■ **TASK DETAILS**: Repeat all the data exactly, and where a record holds a picture, leave that picture out.

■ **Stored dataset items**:

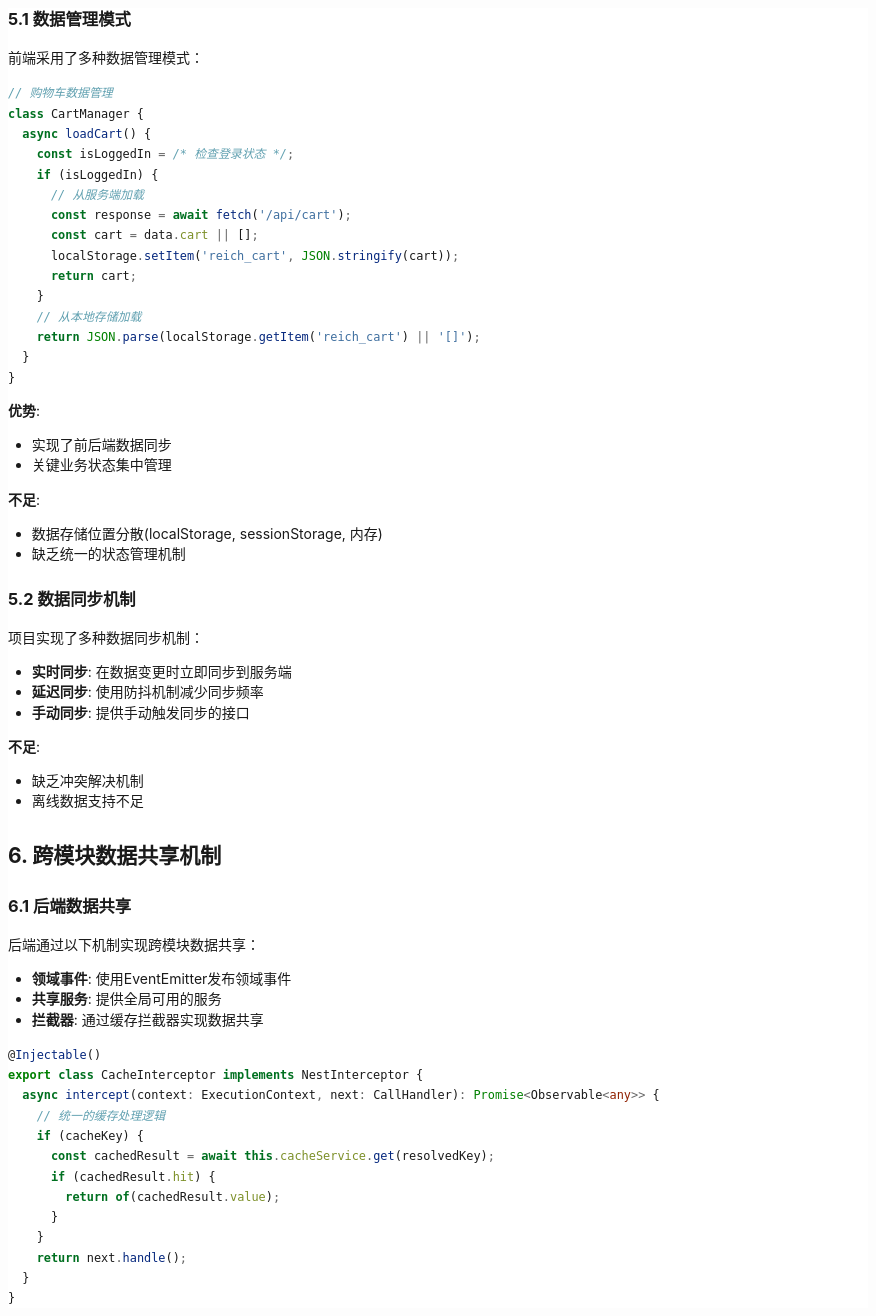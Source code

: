 ### 5.1 数据管理模式

前端采用了多种数据管理模式：

```javascript
// 购物车数据管理
class CartManager {
  async loadCart() {
    const isLoggedIn = /* 检查登录状态 */;
    if (isLoggedIn) {
      // 从服务端加载
      const response = await fetch('/api/cart');
      const cart = data.cart || [];
      localStorage.setItem('reich_cart', JSON.stringify(cart));
      return cart;
    }
    // 从本地存储加载
    return JSON.parse(localStorage.getItem('reich_cart') || '[]');
  }
}
```

**优势**:
- 实现了前后端数据同步
- 关键业务状态集中管理

**不足**:
- 数据存储位置分散(localStorage, sessionStorage, 内存)
- 缺乏统一的状态管理机制

### 5.2 数据同步机制

项目实现了多种数据同步机制：

- **实时同步**: 在数据变更时立即同步到服务端
- **延迟同步**: 使用防抖机制减少同步频率
- **手动同步**: 提供手动触发同步的接口

**不足**:
- 缺乏冲突解决机制
- 离线数据支持不足

## 6. 跨模块数据共享机制

### 6.1 后端数据共享

后端通过以下机制实现跨模块数据共享：

- **领域事件**: 使用EventEmitter发布领域事件
- **共享服务**: 提供全局可用的服务
- **拦截器**: 通过缓存拦截器实现数据共享

```typescript
@Injectable()
export class CacheInterceptor implements NestInterceptor {
  async intercept(context: ExecutionContext, next: CallHandler): Promise<Observable<any>> {
    // 统一的缓存处理逻辑
    if (cacheKey) {
      const cachedResult = await this.cacheService.get(resolvedKey);
      if (cachedResult.hit) {
        return of(cachedResult.value);
      }
    }
    return next.handle();
  }
}
```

■ **ANSWER TO THE EXERCISE**:
Source code

: ### 5.1 数据管理模式

前端采用了多种数据管理模式：

```javascript
// 购物车数据管理
class CartManager {
  async loadCart() {
    const isLoggedIn = /* 检查登录状态 */;
    if (isLoggedIn) {
      // 从服务端加载
      const response = await fetch('/api/cart');
      const cart = data.cart || [];
      localStorage.setItem('reich_cart', JSON.stringify(cart));
      return cart;
    }
    // 从本地存储加载
    return JSON.parse(localStorage.getItem('reich_cart') || '[]');
  }
}
```

**优势**:
- 实现了前后端数据同步
- 关键业务状态集中管理

**不足**:
- 数据存储位置分散(localStorage, sessionStorage, 内存)
- 缺乏统一的状态管理机制

### 5.2 数据同步机制

项目实现了多种数据同步机制：

- **实时同步**: 在数据变更时立即同步到服务端
- **延迟同步**: 使用防抖机制减少同步频率
- **手动同步**: 提供手动触发同步的接口

**不足**:
- 缺乏冲突解决机制
- 离线数据支持不足

## 6. 跨模块数据共享机制

### 6.1 后端数据共享

后端通过以下机制实现跨模块数据共享：

- **领域事件**: 使用EventEmitter发布领域事件
- **共享服务**: 提供全局可用的服务
- **拦截器**: 通过缓存拦截器实现数据共享

```typescript
@Injectable()
export class CacheInterceptor implements NestInterceptor {
  async intercept(context: ExecutionContext, next: CallHandler): Promise<Observable<any>> {
    // 统一的缓存处理逻辑
    if (cacheKey) {
      const cachedResult = await this.cacheService.get(resolvedKey);
      if (cachedResult.hit) {
        return of(cachedResult.value);
      }
    }
    return next.handle();
  }
}
```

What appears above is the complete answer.